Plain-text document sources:
_ _ _ _
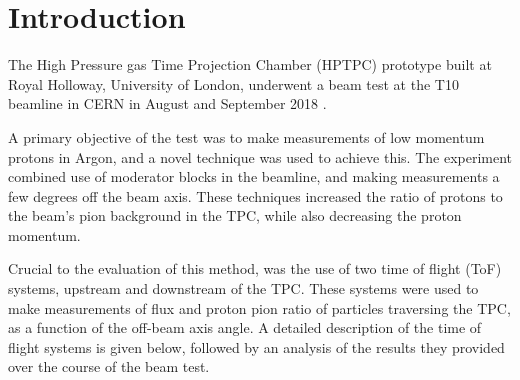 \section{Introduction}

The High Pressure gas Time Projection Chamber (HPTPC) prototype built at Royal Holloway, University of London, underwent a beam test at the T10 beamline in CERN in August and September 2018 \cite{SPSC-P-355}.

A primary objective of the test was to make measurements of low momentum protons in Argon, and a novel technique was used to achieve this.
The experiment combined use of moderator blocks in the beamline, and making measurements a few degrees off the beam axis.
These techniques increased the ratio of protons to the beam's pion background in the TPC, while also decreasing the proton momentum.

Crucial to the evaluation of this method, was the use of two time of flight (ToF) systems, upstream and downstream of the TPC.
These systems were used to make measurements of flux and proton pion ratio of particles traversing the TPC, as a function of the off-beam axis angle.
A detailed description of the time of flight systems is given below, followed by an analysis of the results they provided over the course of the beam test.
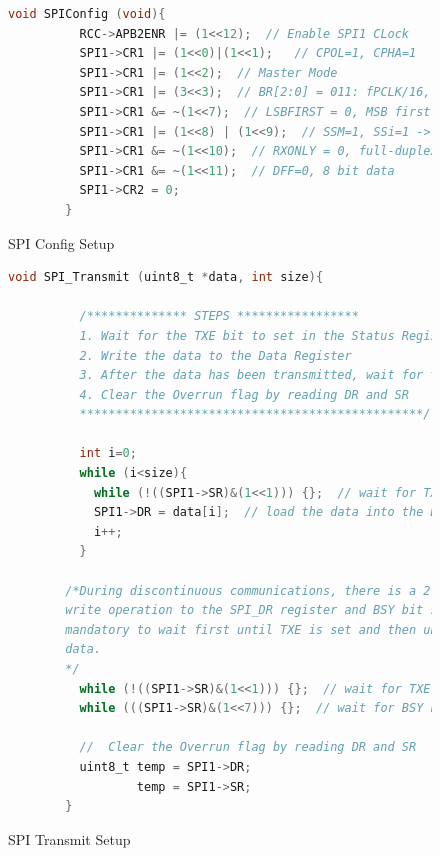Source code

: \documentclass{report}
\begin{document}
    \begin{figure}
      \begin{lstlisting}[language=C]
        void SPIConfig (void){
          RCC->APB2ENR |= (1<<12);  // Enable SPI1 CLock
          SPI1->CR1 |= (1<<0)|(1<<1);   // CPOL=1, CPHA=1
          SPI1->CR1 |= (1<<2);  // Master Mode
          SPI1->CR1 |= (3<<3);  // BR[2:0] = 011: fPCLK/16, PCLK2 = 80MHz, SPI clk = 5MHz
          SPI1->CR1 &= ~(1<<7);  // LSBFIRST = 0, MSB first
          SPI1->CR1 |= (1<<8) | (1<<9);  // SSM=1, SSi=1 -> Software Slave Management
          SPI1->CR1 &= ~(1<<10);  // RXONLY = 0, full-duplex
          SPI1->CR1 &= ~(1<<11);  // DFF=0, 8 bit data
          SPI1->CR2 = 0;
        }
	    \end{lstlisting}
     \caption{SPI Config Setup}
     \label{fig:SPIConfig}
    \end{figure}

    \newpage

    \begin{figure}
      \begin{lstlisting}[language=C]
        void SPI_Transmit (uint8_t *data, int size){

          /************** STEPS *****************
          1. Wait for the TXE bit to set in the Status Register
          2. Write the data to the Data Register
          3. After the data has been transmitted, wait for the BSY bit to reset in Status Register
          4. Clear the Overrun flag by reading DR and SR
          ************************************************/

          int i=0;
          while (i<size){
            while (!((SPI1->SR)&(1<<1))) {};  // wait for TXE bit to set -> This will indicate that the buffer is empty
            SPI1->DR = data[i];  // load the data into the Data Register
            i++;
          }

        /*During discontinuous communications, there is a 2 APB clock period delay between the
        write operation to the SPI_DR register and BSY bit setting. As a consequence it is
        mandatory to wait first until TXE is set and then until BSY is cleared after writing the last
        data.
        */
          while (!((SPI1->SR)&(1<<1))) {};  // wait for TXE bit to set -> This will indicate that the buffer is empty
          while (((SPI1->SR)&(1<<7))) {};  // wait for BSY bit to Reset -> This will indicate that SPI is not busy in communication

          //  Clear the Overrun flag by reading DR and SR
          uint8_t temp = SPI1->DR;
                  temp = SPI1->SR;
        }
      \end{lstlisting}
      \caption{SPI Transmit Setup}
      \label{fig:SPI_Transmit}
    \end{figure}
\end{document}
_ _ _ _
None of the pictures should be copied, but every record above must be returned exactly.

Solution below:
 \section{Introduction}

The High Pressure gas Time Projection Chamber (HPTPC) prototype built at Royal Holloway, University of London, underwent a beam test at the T10 beamline in CERN in August and September 2018 \cite{SPSC-P-355}.

A primary objective of the test was to make measurements of low momentum protons in Argon, and a novel technique was used to achieve this.
The experiment combined use of moderator blocks in the beamline, and making measurements a few degrees off the beam axis.
These techniques increased the ratio of protons to the beam's pion background in the TPC, while also decreasing the proton momentum.

Crucial to the evaluation of this method, was the use of two time of flight (ToF) systems, upstream and downstream of the TPC.
These systems were used to make measurements of flux and proton pion ratio of particles traversing the TPC, as a function of the off-beam axis angle.
A detailed description of the time of flight systems is given below, followed by an analysis of the results they provided over the course of the beam test.
Source code

: \documentclass{report}
\begin{document}
    \begin{figure}
      \begin{lstlisting}[language=C]
        void SPIConfig (void){
          RCC->APB2ENR |= (1<<12);  // Enable SPI1 CLock
          SPI1->CR1 |= (1<<0)|(1<<1);   // CPOL=1, CPHA=1
          SPI1->CR1 |= (1<<2);  // Master Mode
          SPI1->CR1 |= (3<<3);  // BR[2:0] = 011: fPCLK/16, PCLK2 = 80MHz, SPI clk = 5MHz
          SPI1->CR1 &= ~(1<<7);  // LSBFIRST = 0, MSB first
          SPI1->CR1 |= (1<<8) | (1<<9);  // SSM=1, SSi=1 -> Software Slave Management
          SPI1->CR1 &= ~(1<<10);  // RXONLY = 0, full-duplex
          SPI1->CR1 &= ~(1<<11);  // DFF=0, 8 bit data
          SPI1->CR2 = 0;
        }
	    \end{lstlisting}
     \caption{SPI Config Setup}
     \label{fig:SPIConfig}
    \end{figure}

    \newpage

    \begin{figure}
      \begin{lstlisting}[language=C]
        void SPI_Transmit (uint8_t *data, int size){

          /************** STEPS *****************
          1. Wait for the TXE bit to set in the Status Register
          2. Write the data to the Data Register
          3. After the data has been transmitted, wait for the BSY bit to reset in Status Register
          4. Clear the Overrun flag by reading DR and SR
          ************************************************/

          int i=0;
          while (i<size){
            while (!((SPI1->SR)&(1<<1))) {};  // wait for TXE bit to set -> This will indicate that the buffer is empty
            SPI1->DR = data[i];  // load the data into the Data Register
            i++;
          }

        /*During discontinuous communications, there is a 2 APB clock period delay between the
        write operation to the SPI_DR register and BSY bit setting. As a consequence it is
        mandatory to wait first until TXE is set and then until BSY is cleared after writing the last
        data.
        */
          while (!((SPI1->SR)&(1<<1))) {};  // wait for TXE bit to set -> This will indicate that the buffer is empty
          while (((SPI1->SR)&(1<<7))) {};  // wait for BSY bit to Reset -> This will indicate that SPI is not busy in communication

          //  Clear the Overrun flag by reading DR and SR
          uint8_t temp = SPI1->DR;
                  temp = SPI1->SR;
        }
      \end{lstlisting}
      \caption{SPI Transmit Setup}
      \label{fig:SPI_Transmit}
    \end{figure}
\end{document}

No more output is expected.